* Supplied data:
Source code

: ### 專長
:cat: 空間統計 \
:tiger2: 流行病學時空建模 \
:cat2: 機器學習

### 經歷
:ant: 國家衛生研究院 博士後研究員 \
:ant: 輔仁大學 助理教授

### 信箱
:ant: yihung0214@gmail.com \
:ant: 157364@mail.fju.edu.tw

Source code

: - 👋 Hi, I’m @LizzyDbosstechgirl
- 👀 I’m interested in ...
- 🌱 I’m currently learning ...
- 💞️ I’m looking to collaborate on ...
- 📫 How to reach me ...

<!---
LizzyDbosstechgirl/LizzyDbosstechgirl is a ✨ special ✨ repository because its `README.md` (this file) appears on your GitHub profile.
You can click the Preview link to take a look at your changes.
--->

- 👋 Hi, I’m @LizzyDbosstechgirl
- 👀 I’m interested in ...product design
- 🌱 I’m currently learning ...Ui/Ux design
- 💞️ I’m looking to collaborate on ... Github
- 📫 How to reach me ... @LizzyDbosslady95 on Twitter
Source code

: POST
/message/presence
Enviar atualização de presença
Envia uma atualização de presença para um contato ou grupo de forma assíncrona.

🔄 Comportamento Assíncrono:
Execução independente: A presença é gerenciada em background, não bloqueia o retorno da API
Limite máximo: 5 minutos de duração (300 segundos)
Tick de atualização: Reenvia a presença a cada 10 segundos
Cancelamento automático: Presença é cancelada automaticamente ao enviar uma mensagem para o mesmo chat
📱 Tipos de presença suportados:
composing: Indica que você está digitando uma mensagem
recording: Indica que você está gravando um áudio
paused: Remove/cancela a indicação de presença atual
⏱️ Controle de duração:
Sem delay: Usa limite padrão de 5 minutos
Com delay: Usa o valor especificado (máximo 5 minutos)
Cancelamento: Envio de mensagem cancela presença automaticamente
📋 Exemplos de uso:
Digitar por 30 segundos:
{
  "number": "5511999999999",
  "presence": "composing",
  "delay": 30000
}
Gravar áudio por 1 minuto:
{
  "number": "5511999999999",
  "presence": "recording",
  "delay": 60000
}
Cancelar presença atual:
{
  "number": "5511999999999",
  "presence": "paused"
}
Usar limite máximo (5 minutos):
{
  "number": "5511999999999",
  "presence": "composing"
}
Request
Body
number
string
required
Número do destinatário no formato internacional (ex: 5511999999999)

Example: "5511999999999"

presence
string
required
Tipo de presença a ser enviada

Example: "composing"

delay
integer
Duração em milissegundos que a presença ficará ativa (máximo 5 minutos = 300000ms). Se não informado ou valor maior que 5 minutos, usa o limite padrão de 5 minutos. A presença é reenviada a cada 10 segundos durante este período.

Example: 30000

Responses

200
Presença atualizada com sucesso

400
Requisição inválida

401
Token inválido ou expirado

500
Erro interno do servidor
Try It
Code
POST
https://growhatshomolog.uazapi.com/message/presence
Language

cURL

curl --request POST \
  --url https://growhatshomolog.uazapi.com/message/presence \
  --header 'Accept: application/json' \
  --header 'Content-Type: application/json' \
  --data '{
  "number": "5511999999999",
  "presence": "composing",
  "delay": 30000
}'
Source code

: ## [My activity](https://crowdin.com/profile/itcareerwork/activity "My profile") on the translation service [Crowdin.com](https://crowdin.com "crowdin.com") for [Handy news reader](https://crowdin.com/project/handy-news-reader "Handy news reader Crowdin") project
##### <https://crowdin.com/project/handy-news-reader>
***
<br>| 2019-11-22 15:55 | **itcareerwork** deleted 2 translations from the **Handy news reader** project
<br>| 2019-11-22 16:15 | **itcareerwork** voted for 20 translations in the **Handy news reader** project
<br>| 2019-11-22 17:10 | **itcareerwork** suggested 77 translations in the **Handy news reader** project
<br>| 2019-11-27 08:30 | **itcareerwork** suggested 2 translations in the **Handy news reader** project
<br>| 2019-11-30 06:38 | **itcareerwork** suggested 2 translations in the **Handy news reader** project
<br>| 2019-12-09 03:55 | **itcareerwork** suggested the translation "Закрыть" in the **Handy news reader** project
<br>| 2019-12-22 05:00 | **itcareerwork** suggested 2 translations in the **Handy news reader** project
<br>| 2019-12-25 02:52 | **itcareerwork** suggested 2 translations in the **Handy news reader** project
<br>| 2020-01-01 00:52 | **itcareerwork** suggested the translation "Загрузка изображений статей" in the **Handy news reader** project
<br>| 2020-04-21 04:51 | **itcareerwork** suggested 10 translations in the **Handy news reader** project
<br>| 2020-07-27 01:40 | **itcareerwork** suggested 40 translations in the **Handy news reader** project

* What the task asks: Wherever the word "Cancelamento" turns up in the records above, copy the line that holds it.

* Answer:
Cancelamento automático: Presença é cancelada automaticamente ao enviar uma mensagem para o mesmo chat
Cancelamento: Envio de mensagem cancela presença automaticamente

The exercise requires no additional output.